Political tension between Russia and Ukraine are continuing to cause volatility in global grain markets, says the Agriculture and Horticulture Development Board.
Global wheat prices rose again in mid-January fuelled by increasing tension between the two countries as Russian president Vladimir Putin moved more than 100,000 troops towards the Ukraine border.
“Political and economic events often have more impact on grain prices in our winter,” said AHDB senior analyst Helen Plant. “This is because there’s less news about grain supply. But the tensions matter as both Russia and Ukraine are major wheat exporters.”
Political tensions in the Black Sea are a big part of why wheat prices have bounced during recent weeks. The latest news relates to comments by the US Secretary of State about the number of Russian troops near Ukraine’s border.
Old crop (May-22) UK feed wheat futures gained £5.50/t to £219.00/t, while new crop (Nov-22) prices rose £4.10/t to £198.00/t. Ms Plant said further escalation of the tensions could disrupt grain exports from the region.
“It could also push up natural gas and/or crude oil prices. In turn, higher natural gas prices could push up nitrogen fertiliser prices, which are already very high.
“Meanwhile, higher crude oil prices can make it more attractive to use more biofuels, such as those made from wheat or maize. More demand for biofuels increases demand for the grains and vegetable oils they’re made from.”

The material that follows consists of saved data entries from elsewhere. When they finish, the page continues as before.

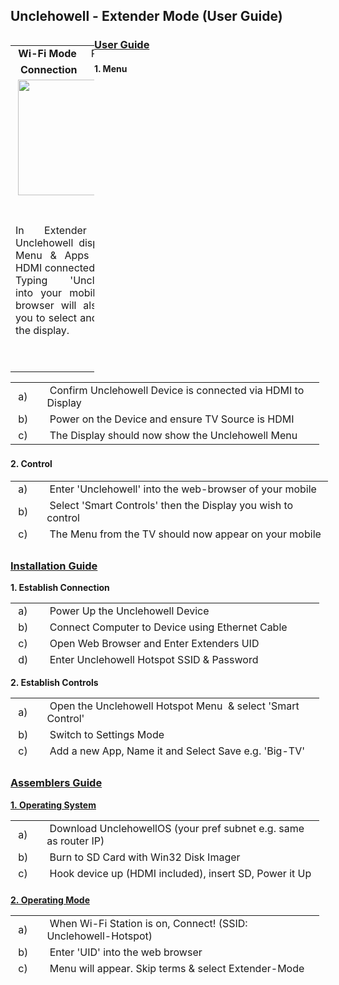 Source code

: <h2 id="mcetoc_1cbbra1cc2"><strong>Unclehowell - Extender Mode (User Guide)</strong></h2>
<table style="width: 134px; float: left;">
<tbody>
<tr>
<td style="width: 10px; text-align: center;"><strong>Wi-Fi</strong>&nbsp;<strong>Mode</strong></td>
<td style="width: 10px; text-align: center;">Receiver</td>
</tr>
<tr>
<td style="width: 10px; text-align: center;">&nbsp;<strong>Connection</strong></td>
<td style="width: 10px; text-align: center;">HDMI</td>
</tr>
<tr style="text-align: center;">
<td style="width: 20px;" colspan="2">&nbsp;<img src="https://thumb.ibb.co/iw6i2S/mode_2.png" width="185" /></td>
</tr>
<tr style="text-align: center;">
<td style="width: 20px; text-align: justify;" colspan="2">&nbsp;
<p>In Extender Mode Unclehowell displays its Menu &amp; Apps on any HDMI connected display. Typing 'Unclehowell' into your mobiles web browser will also allow you to select and control the display.</p>
<p>&nbsp;</p>
</td>
</tr>
</tbody>
</table>
<h3 id="mcetoc_1cbbregpq4"><!-- pagebreak --><span style="text-decoration: underline;"><strong>User Guide</strong></span></h3>
<h4 id="mcetoc_1cbbra1cc3"><strong>1. Menu</strong></h4>
<table style="height: 103px; width: 494px;">
<tbody>
<tr>
<td style="width: 35px;">&nbsp;a)&nbsp;</td>
<td style="width: 445px;">&nbsp;Confirm Unclehowell Device is connected via HDMI to Display&nbsp;</td>
</tr>
<tr>
<td style="width: 35px;">&nbsp;b)&nbsp;</td>
<td style="width: 445px;">&nbsp;Power on the Device and ensure TV Source&nbsp;is HDMI</td>
</tr>
<tr>
<td style="width: 35px;">&nbsp;c)&nbsp;</td>
<td style="width: 445px;">&nbsp;The Display should now show the Unclehowell Menu</td>
</tr>
</tbody>
</table>
<h4><strong>2. Control</strong></h4>
<table style="height: 103px; width: 508px;">
<tbody>
<tr>
<td style="width: 35px;">&nbsp;a)&nbsp;</td>
<td style="width: 463px;">&nbsp;Enter 'Unclehowell' into the web-browser of your mobile</td>
</tr>
<tr>
<td style="width: 35px;">&nbsp;b)&nbsp;</td>
<td style="width: 463px;">&nbsp;Select 'Smart Controls' then&nbsp;the&nbsp;Display&nbsp;you wish to control</td>
</tr>
<tr>
<td style="width: 35px;">&nbsp;c)&nbsp;</td>
<td style="width: 463px;">&nbsp;The Menu&nbsp;from&nbsp;the&nbsp;TV should now appear on your mobile</td>
</tr>
<tr>
<td style="width: 35px;">&nbsp;d)&nbsp;</td>
<td style="width: 463px;">&nbsp;A selection made on your&nbsp;mobile will&nbsp;now&nbsp;occur&nbsp;on&nbsp;your TV&nbsp;</td>
</tr>
</tbody>
</table>
<h3 id="mcetoc_1cbbr5qjc1"><span style="text-decoration: underline;"><strong>Installation Guide</strong></span></h3>
<p><strong>1. Establish Connection</strong></p>
<table style="height: 103px; width: 494px;">
<tbody>
<tr>
<td style="width: 35px;">&nbsp;a)&nbsp;</td>
<td style="width: 445px;">&nbsp;Power Up the Unclehowell Device</td>
</tr>
<tr>
<td style="width: 35px;">&nbsp;b)&nbsp;</td>
<td style="width: 445px;">&nbsp;Connect Computer to Device using Ethernet Cable</td>
</tr>
<tr>
<td style="width: 35px;">&nbsp;c)&nbsp;</td>
<td style="width: 445px;">&nbsp;Open Web Browser and Enter&nbsp;Extenders UID</td>
</tr>
<tr>
<td style="width: 35px;">&nbsp;d)&nbsp;</td>
<td style="width: 445px;">&nbsp;Enter Unclehowell Hotspot SSID &amp; Password</td>
</tr>
<tr>
<td style="width: 35px;">&nbsp;e)&nbsp;</td>
<td style="width: 445px;">&nbsp;Connect to Display using HDMI &amp; Reboot</td>
</tr>
</tbody>
</table>
<p><strong>2. Establish&nbsp;Controls</strong></p>
<table style="height: 103px; width: 494px;">
<tbody>
<tr>
<td style="width: 35px;">&nbsp;a)&nbsp;</td>
<td style="width: 445px;">&nbsp;Open the&nbsp;Unclehowell Hotspot Menu&nbsp; &amp; select 'Smart Control'&nbsp;&nbsp;</td>
</tr>
<tr>
<td style="width: 35px;">&nbsp;b)&nbsp;</td>
<td style="width: 445px;">&nbsp;Switch to Settings Mode</td>
</tr>
<tr>
<td style="width: 35px;">&nbsp;c)&nbsp;</td>
<td style="width: 445px;">&nbsp;Add a new App,&nbsp;Name it and Select Save e.g. 'Big-TV'</td>
</tr>
<tr>
<td style="width: 35px;">&nbsp;d)</td>
<td style="width: 445px;">&nbsp;Re-enter Settings Mode &amp; Select 'Big-TV'</td>
</tr>
<tr>
<td style="width: 35px;">&nbsp;e)&nbsp;</td>
<td style="width: 445px;">&nbsp;Insert Frame and resize to fit your prefered device&nbsp;</td>
</tr>
<tr>
<td style="width: 35px;">&nbsp;f)</td>
<td style="width: 445px;">&nbsp;Edit the Frame and enter the URL "Extender-UID/guacamole/"</td>
</tr>
<tr>
<td style="width: 35px;">&nbsp;g)&nbsp;</td>
<td style="width: 445px;">&nbsp;Save your configuration</td>
</tr>
</tbody>
</table>
<h3 id="mcetoc_1cbbrh77d5"><span style="text-decoration: underline;"><strong>Assemblers Guide</strong></span></h3>
<p><span style="text-decoration: underline;"><strong>1.&nbsp;Operating System</strong></span></p>
<table style="height: 103px; width: 494px;">
<tbody>
<tr>
<td style="width: 35px;">&nbsp;a)</td>
<td style="width: 445px;">&nbsp;Download UnclehowellOS (your&nbsp;pref subnet e.g. same as router IP)</td>
</tr>
<tr>
<td style="width: 35px;">&nbsp;b)</td>
<td style="width: 445px;">&nbsp;Burn to SD Card with Win32 Disk Imager</td>
</tr>
<tr>
<td style="width: 35px;">&nbsp;c)</td>
<td style="width: 445px;">&nbsp;Hook&nbsp;device up (HDMI included), insert SD, Power it Up</td>
</tr>
<tr>
<td style="width: 35px;">&nbsp;d)</td>
<td style="width: 445px;">&nbsp;When UID&nbsp;(proccesor UID) is displayed, write it on box</td>
</tr>
</tbody>
</table>
<p><span style="text-decoration: underline;"><strong>2.&nbsp;Operating Mode</strong></span></p>
<table style="height: 103px; width: 494px;">
<tbody>
<tr>
<td style="width: 35px;">&nbsp;a)&nbsp;</td>
<td style="width: 445px;">&nbsp;When&nbsp;Wi-Fi Station is on, Connect! (SSID: Unclehowell-Hotspot)</td>
</tr>
<tr>
<td style="width: 35px;">&nbsp;b)</td>
<td style="width: 445px;">&nbsp;Enter 'UID' into the web browser&nbsp;</td>
</tr>
<tr>
<td style="width: 35px;">&nbsp;c)&nbsp;</td>
<td style="width: 445px;">&nbsp;Menu will appear. Skip&nbsp;terms &amp; select Extender-Mode</td>
</tr>
<tr>
<td style="width: 35px;">&nbsp;d)</td>
<td style="width: 445px;">&nbsp;Connect HDMI for 2nd display and&nbsp;Complete Install</td>
</tr>
<tr>
<td style="width: 35px;">&nbsp;e)</td>
<td style="width: 445px;">&nbsp;When it says so on TV, remove the Ethernet</td>
</tr>
</tbody>
</table>
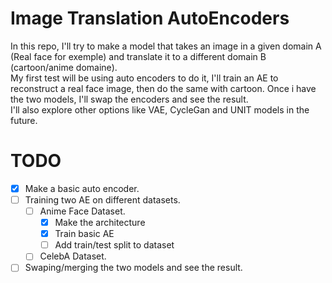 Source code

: # Image Translation AutoEncoders
In this repo, I'll try to make a model that takes an image in a given domain A (Real face for exemple) and translate it to a different domain B (cartoon/anime domaine).  
My first test will be using auto encoders to do it, I'll train an AE to reconstruct a real face image, then do the same with cartoon. Once i have the two models, I'll swap the encoders and see the result.  
I'll also explore other options like VAE, CycleGan and UNIT models in the future.    

# TODO
- [X] Make a basic auto encoder.
- [ ] Training two AE on different datasets.
    - [ ] Anime Face Dataset.
        - [X] Make the architecture
        - [X] Train basic AE 
        - [ ] Add train/test split to dataset 
    - [ ] CelebA Dataset. 
- [ ] Swaping/merging the two models and see the result.
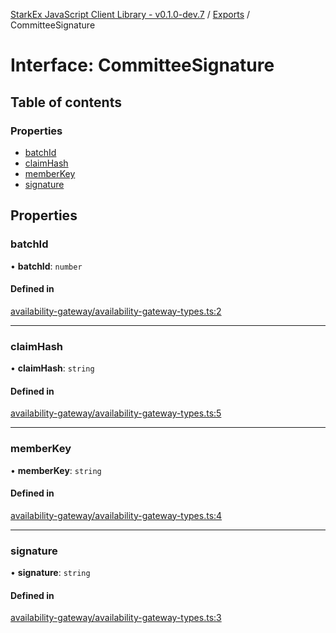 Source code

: [StarkEx JavaScript Client Library - v0.1.0-dev.7](../README.md) / [Exports](../modules.md) / CommitteeSignature

# Interface: CommitteeSignature

## Table of contents

### Properties

- [batchId](CommitteeSignature.md#batchid)
- [claimHash](CommitteeSignature.md#claimhash)
- [memberKey](CommitteeSignature.md#memberkey)
- [signature](CommitteeSignature.md#signature)

## Properties

### batchId

• **batchId**: `number`

#### Defined in

[availability-gateway/availability-gateway-types.ts:2](https://github.com/starkware-libs/starkex-js/blob/26f82a7/src/lib/availability-gateway/availability-gateway-types.ts#L2)

___

### claimHash

• **claimHash**: `string`

#### Defined in

[availability-gateway/availability-gateway-types.ts:5](https://github.com/starkware-libs/starkex-js/blob/26f82a7/src/lib/availability-gateway/availability-gateway-types.ts#L5)

___

### memberKey

• **memberKey**: `string`

#### Defined in

[availability-gateway/availability-gateway-types.ts:4](https://github.com/starkware-libs/starkex-js/blob/26f82a7/src/lib/availability-gateway/availability-gateway-types.ts#L4)

___

### signature

• **signature**: `string`

#### Defined in

[availability-gateway/availability-gateway-types.ts:3](https://github.com/starkware-libs/starkex-js/blob/26f82a7/src/lib/availability-gateway/availability-gateway-types.ts#L3)

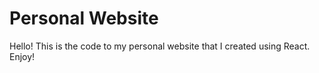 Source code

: # Personal Website

Hello! This is the code to my personal website that I created using React. Enjoy! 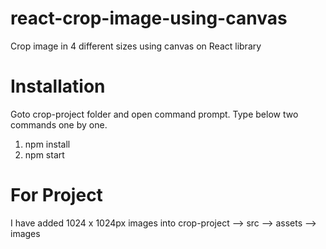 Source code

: # react-crop-image-using-canvas
Crop image in 4 different sizes using canvas on React library

# Installation
Goto crop-project folder and open command prompt.
Type below two commands one by one.

1. npm install
2. npm start

# For Project
I have added 1024 x 1024px images into crop-project --> src --> assets --> images
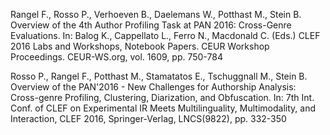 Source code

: Rangel F., Rosso P., Verhoeven B., Daelemans W., Potthast M., Stein B. Overview of the 4th Author Profiling Task at PAN 2016: Cross-Genre Evaluations. In: Balog K., Cappellato L., Ferro N., Macdonald C. (Eds.) CLEF 2016 Labs and Workshops, Notebook Papers. CEUR Workshop Proceedings. CEUR-WS.org, vol. 1609, pp. 750-784

Rosso P., Rangel F., Potthast M., Stamatatos E., Tschuggnall M., Stein B. Overview of the PAN'2016 - New Challenges for Authorship Analysis: Cross-genre Profiling, Clustering, Diarization, and Obfuscation. In: 7th Int. Conf. of CLEF on Experimental IR Meets Multilinguality, Multimodality, and Interaction, CLEF 2016, Springer-Verlag, LNCS(9822), pp. 332-350
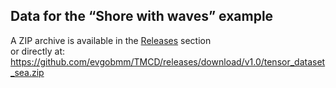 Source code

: ## Data for the “Shore with waves” example

A ZIP archive is available in the [Releases](../../../../releases) section  
or directly at: <https://github.com/evgobmm/TMCD/releases/download/v1.0/tensor_dataset_sea.zip>



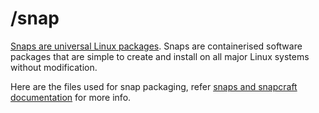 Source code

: # /snap

[Snaps are universal Linux packages](https://snapcraft.io/).  Snaps are containerised software packages that are simple to create and install on all major Linux systems without modification.

Here are the files used for snap packaging, refer [snaps and snapcraft documentation](https://docs.snapcraft.io/) for more info.
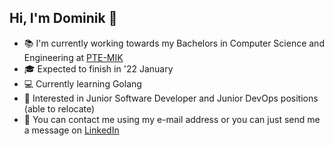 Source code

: ## Hi, I'm Dominik 👋
- 📚 I'm currently working towards my Bachelors in Computer Science and Engineering at [PTE-MIK](https://english.mik.pte.hu/)
- 🎓 Expected to finish in '22 January
- 💻 Currently learning Golang
- 💼 Interested in Junior Software Developer and Junior DevOps positions (able to relocate)
- 🔎 You can contact me using my e-mail address or you can just send me a message on [LinkedIn](https://www.linkedin.com/in/dtaskai/)
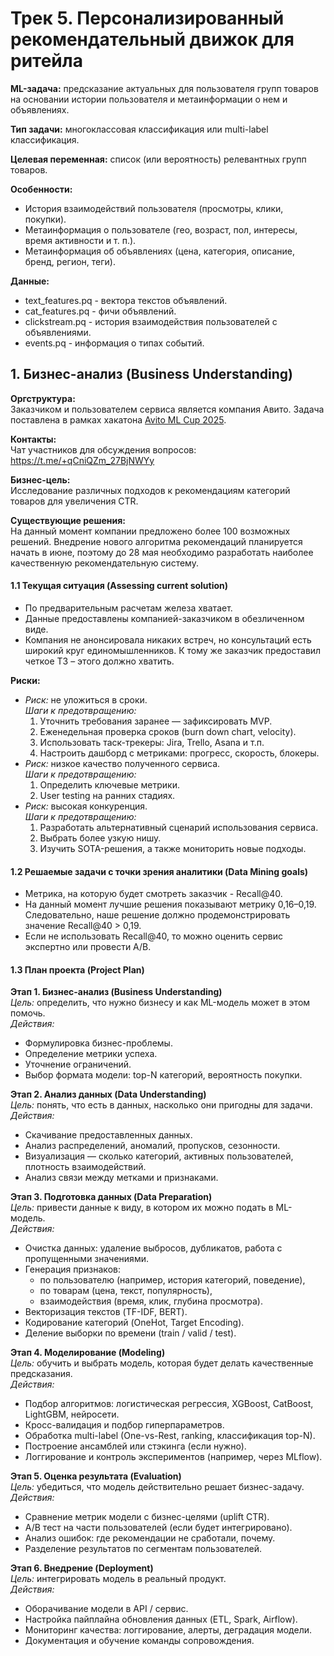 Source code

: # Трек 5. Персонализированный рекомендательный движок для ритейла

**ML-задача:** предсказание актуальных для пользователя групп товаров на основании истории пользователя и метаинформации о нем и объявлениях.

**Тип задачи:** многоклассовая классификация или multi-label классификация.

**Целевая переменная:** список (или вероятность) релевантных групп товаров.

**Особенности:**
* История взаимодействий пользователя (просмотры, клики, покупки).
* Метаинформация о пользователе (гео, возраст, пол, интересы, время активности и т. п.).
* Метаинформация об объявлениях (цена, категория, описание, бренд, регион, теги).

**Данные:**
* text_features.pq - вектора текстов объявлений.
* cat_features.pq - фичи объявлений.
* clickstream.pq - история взаимодействия пользователей с объявлениями.
* events.pq - информация о типах событий.


## 1.  Бизнес-анализ (Business Understanding)
**Оргструктура:**\
Заказчиком и пользователем сервиса является компания Авито. Задача поставлена в рамках хакатона [Avito ML Cup 2025](https://ods.ai/competitions/avitotechmlchallenge2025).

**Контакты:**\
Чат участников для обсуждения вопросов:
https://t.me/+qCniQZm_27BjNWYy

**Бизнес-цель:**\
Исследование различных подходов к рекомендациям категорий товаров для увеличения CTR.

**Существующие решения:**\
На данный момент компании предложено более 100 возможных решений. Внедрение нового алгоритма рекомендаций планируется начать в июне, поэтому до 28 мая необходимо разработать наиболее качественную рекомендательную систему.


#### 1.1 Текущая ситуация (Assessing current solution)
* По предварительным расчетам железа хватает.
* Данные предоставлены компанией-заказчиком в обезличенном виде.
* Компания не анонсировала никаких встреч, но консультаций есть широкий круг единомышленников. К тому же заказчик предоставил четкое ТЗ – этого должно хватить.

**Риски:**
* *Риск:* не уложиться в сроки. \
  *Шаги к предотвращению:*
    1.	Уточнить требования заранее — зафиксировать MVP.
    2.	Еженедельная проверка сроков (burn down chart, velocity).
    3.	Использовать таск-трекеры: Jira, Trello, Asana и т.п.
    4.	Настроить дашборд с метриками: прогресс, скорость, блокеры.
* *Риск:* низкое качество полученного сервиса.\
  *Шаги к предотвращению:*
    1.	Определить ключевые метрики.
    2.	User testing на ранних стадиях.
* *Риск:* высокая конкуренция.\
  *Шаги к предотвращению:*
    1.	Разработать альтернативный сценарий использования сервиса.
    2.	Выбрать более узкую нишу.
    3.	Изучить SOTA-решения, а также мониторить новые подходы.


#### 1.2 Решаемые задачи с точки зрения аналитики (Data Mining goals)
* Метрика, на которую будет смотреть заказчик - Recall@40.
* На данный момент лучшие решения показывают метрику 0,16–0,19. Следовательно, наше решение должно продемонстрировать значение Recall@40 > 0,19.
* Если не использовать Recall@40, то можно оценить сервис экспертно или провести A/B.


#### 1.3 План проекта (Project Plan)
**Этап 1. Бизнес-анализ (Business Understanding)**\
*Цель:* определить, что нужно бизнесу и как ML-модель может в этом помочь.\
*Действия:*
* Формулировка бизнес-проблемы.
* Определение метрики успеха.
* Уточнение ограничений.
* Выбор формата модели: top-N категорий, вероятность покупки.

**Этап 2. Анализ данных (Data Understanding)**\
*Цель:* понять, что есть в данных, насколько они пригодны для задачи.\
*Действия:*
* Скачивание предоставленных данных.
* Анализ распределений, аномалий, пропусков, сезонности.
* Визуализация — сколько категорий, активных пользователей, плотность взаимодействий.
* Анализ связи между метками и признаками.

**Этап 3. Подготовка данных (Data Preparation)**\
*Цель:* привести данные к виду, в котором их можно подать в ML-модель.\
*Действия:*
* Очистка данных: удаление выбросов, дубликатов, работа с пропущенными значениями.
* Генерация признаков:
  * по пользователю (например, история категорий, поведение),
  * по товарам (цена, текст, популярность),
  * взаимодействия (время, клик, глубина просмотра).
* Векторизация текстов (TF-IDF, BERT).
* Кодирование категорий (OneHot, Target Encoding).
* Деление выборки по времени (train / valid / test).

**Этап 4. Моделирование (Modeling)**\
*Цель:* обучить и выбрать модель, которая будет делать качественные предсказания.\
*Действия:*
* Подбор алгоритмов: логистическая регрессия, XGBoost, CatBoost, LightGBM, нейросети.
* Кросс-валидация и подбор гиперпараметров.
* Обработка multi-label (One-vs-Rest, ranking, классификация top-N).
* Построение ансамблей или стэкинга (если нужно).
* Логгирование и контроль экспериментов (например, через MLflow).

**Этап 5. Оценка результата (Evaluation)**\
*Цель:* убедиться, что модель действительно решает бизнес-задачу.\
*Действия:*
* Сравнение метрик модели с бизнес-целями (uplift CTR).
* A/B тест на части пользователей (если будет интегрировано).
* Анализ ошибок: где рекомендации не сработали, почему.
* Разделение результатов по сегментам пользователей.

**Этап 6. Внедрение (Deployment)**\
*Цель:* интегрировать модель в реальный продукт.\
*Действия:*
* Оборачивание модели в API / сервис.
* Настройка пайплайна обновления данных (ETL, Spark, Airflow).
* Мониторинг качества: логгирование, алерты, деградация модели.
* Документация и обучение команды сопровождения.

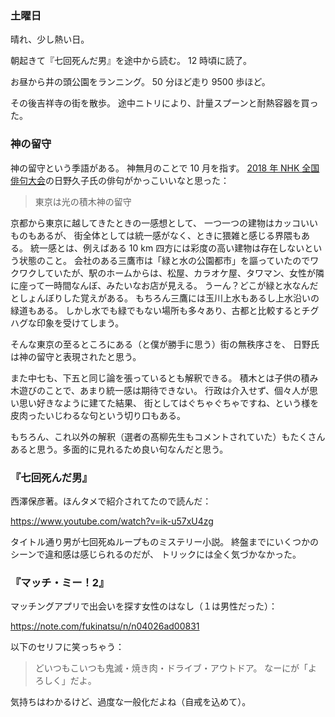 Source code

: ### 土曜日

晴れ、少し熱い日。

朝起きて『七回死んだ男』を途中から読む。
12 時頃に読了。

お昼から井の頭公園をランニング。
50 分ほど走り 9500 歩ほど。

その後吉祥寺の街を散歩。
途中ニトリにより、計量スプーンと耐熱容器を買った。

### 神の留守

神の留守という季語がある。
神無月のことで 10 月を指す。
[2018 年 NHK 全国俳句大会](https://www.n-gaku.jp/life/topics/3104)の日野久子氏の俳句がかっこいいなと思った：

> 東京は光の積木神の留守

京都から東京に越してきたときの一感想として、
一つ一つの建物はカッコいいものもあるが、
街全体としては統一感がなく、ときに猥雑と感じる界隈もある。
統一感とは、例えばある 10 km 四方には彩度の高い建物は存在しないという状態のこと。
会社のある三鷹市は「緑と水の公園都市」を謳っていたのでワクワクしていたが、駅のホームからは、松屋、カラオケ屋、タワマン、女性が隣に座って一時間なんぼ、みたいなお店が見える。
うーん？どこが緑と水なんだとしょんぼりした覚えがある。
もちろん三鷹には玉川上水もあるし上水沿いの緑道もある。
しかし水でも緑でもない場所も多々あり、古都と比較するとチグハグな印象を受けてしまう。

そんな東京の至るところにある（と僕が勝手に思う）街の無秩序さを、
日野氏は神の留守と表現されたと思う。

また中七も、下五と同じ論を張っているとも解釈できる。
積木とは子供の積み木遊びのことで、あまり統一感は期待できない。
行政は介入せず、個々人が思い思い好きなように建てた結果、
街としてはぐちゃぐちゃですね、という様を皮肉ったいじわるな句という切り口もある。

もちろん、これ以外の解釈（選者の髙柳先生もコメントされていた）もたくさんあると思う。多面的に見れるため良い句なんだと思う。

### 『七回死んだ男』

西澤保彦著。ほんタメで紹介されてたので読んだ：

https://www.youtube.com/watch?v=ik-u57xU4zg

タイトル通り男が七回死ぬループものミステリー小説。
終盤までにいくつかのシーンで違和感は感じられるのだが、
トリックには全く気づかなかった。

### 『マッチ・ミー！2』

マッチングアプリで出会いを探す女性のはなし（１は男性だった）：

https://note.com/fukinatsu/n/n04026ad00831

以下のセリフに笑っちゃう：

> どいつもこいつも鬼滅・焼き肉・ドライブ・アウトドア。 なーにが「よろしく」だよ。

気持ちはわかるけど、過度な一般化だよね（自戒を込めて）。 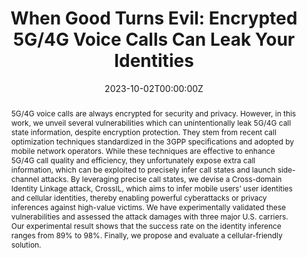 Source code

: ---
title: "When Good Turns Evil: Encrypted 5G/4G Voice Calls Can Leak Your Identities"
authors:
  - admin
  - Tian Xie
  - Guan-Hua Tu
  - Chunyi Peng
  - Chi-Yu Li
  - Andrew Hou
  - Sihan Wang
  - Yiwen Hu
  - Min-Yue Chen
  - Li Xiao
  - Xiaoming Liu
  
author_notes:
- "Equal contribution"
- "Equal contribution"
date: "2023-10-02T00:00:00Z"
doi: ""

# Schedule page publish date (NOT publication's date).
publishDate: "2023-10-02T00:00:00Z"

# Publication type.
# Accepts a single type but formatted as a YAML list (for Hugo requirements).
# Enter a publication type from the CSL standard.
publication_types: ["paper-conference"]

# Publication name and optional abbreviated publication name.
publication: "2023 IEEE Conference on Communications and Network Security"
publication_short: "CNS '23"

abstract: 5G/4G voice calls are always encrypted for security and privacy. However, in this work, we unveil several vulnerabilities which can unintentionally leak 5G/4G call state information, despite encryption protection. They stem from recent call optimization techniques standardized in the 3GPP specifications and adopted by mobile network operators. While these techniques are effective to enhance 5G/4G call quality and efficiency, they unfortunately expose extra call information, which can be exploited to precisely infer call states and launch side-channel attacks. By leveraging precise call states, we devise a Cross-domain Identity Linkage attack, CrossIL, which aims to infer mobile users’ user identities and cellular identities, thereby enabling powerful cyberattacks or privacy inferences against high-value victims. We have experimentally validated these vulnerabilities and assessed the attack damages with three major U.S. carriers. Our experimental result shows that the success rate on the identity inference ranges from 89\% to 98\%. Finally, we propose and evaluate a cellular-friendly solution.

# Summary. An optional shortened abstract.
summary: This study uncovers vulnerabilities in 5G/4G call optimization techniques that, despite encryption, can leak call state information, enabling side-channel attacks like Cross-domain Identity Linkage (CrossIL) with identity inference success rates of up to 98\%.

tags:
- Source Themes
featured: false

# links:
# - name: ""
#   url: ""
url_pdf: https://ieeexplore.ieee.org/abstract/document/10288900/
#url_code: 'https://github.com/HugoBlox/hugo-blox-builder'
#url_dataset: ''
#url_poster: ''
#url_project: ''
#url_slides: ''
#url_source: ''
#url_video: ''

# Featured image
# To use, add an image named `featured.jpg/png` to your page's folder. 
image:
  caption: 'Image credit: [**Unsplash**](https://unsplash.com/photos/jdD8gXaTZsc)'
  focal_point: ""
  preview_only: false

# Associated Projects (optional).
#   Associate this publication with one or more of your projects.
#   Simply enter your project's folder or file name without extension.
#   E.g. `internal-project` references `content/project/internal-project/index.md`.
#   Otherwise, set `projects: []`.
projects: []

# Slides (optional).
#   Associate this publication with Markdown slides.
#   Simply enter your slide deck's filename without extension.
#   E.g. `slides: "example"` references `content/slides/example/index.md`.
#   Otherwise, set `slides: ""`.
slides: example
---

Political tension has caused price spikes before. In early 2014, wheat and crude oil prices rose sharply as Russia annexed the Crimea. Nearby UK feed wheat futures rose over £13/t (+9%) between 19 February and late March.
This season, global wheat supplies are so tight that any export disruption from the region could have a serious impact. The USDA forecasts that wheat stocks held by major exporting countries is the lowest since 2007/08.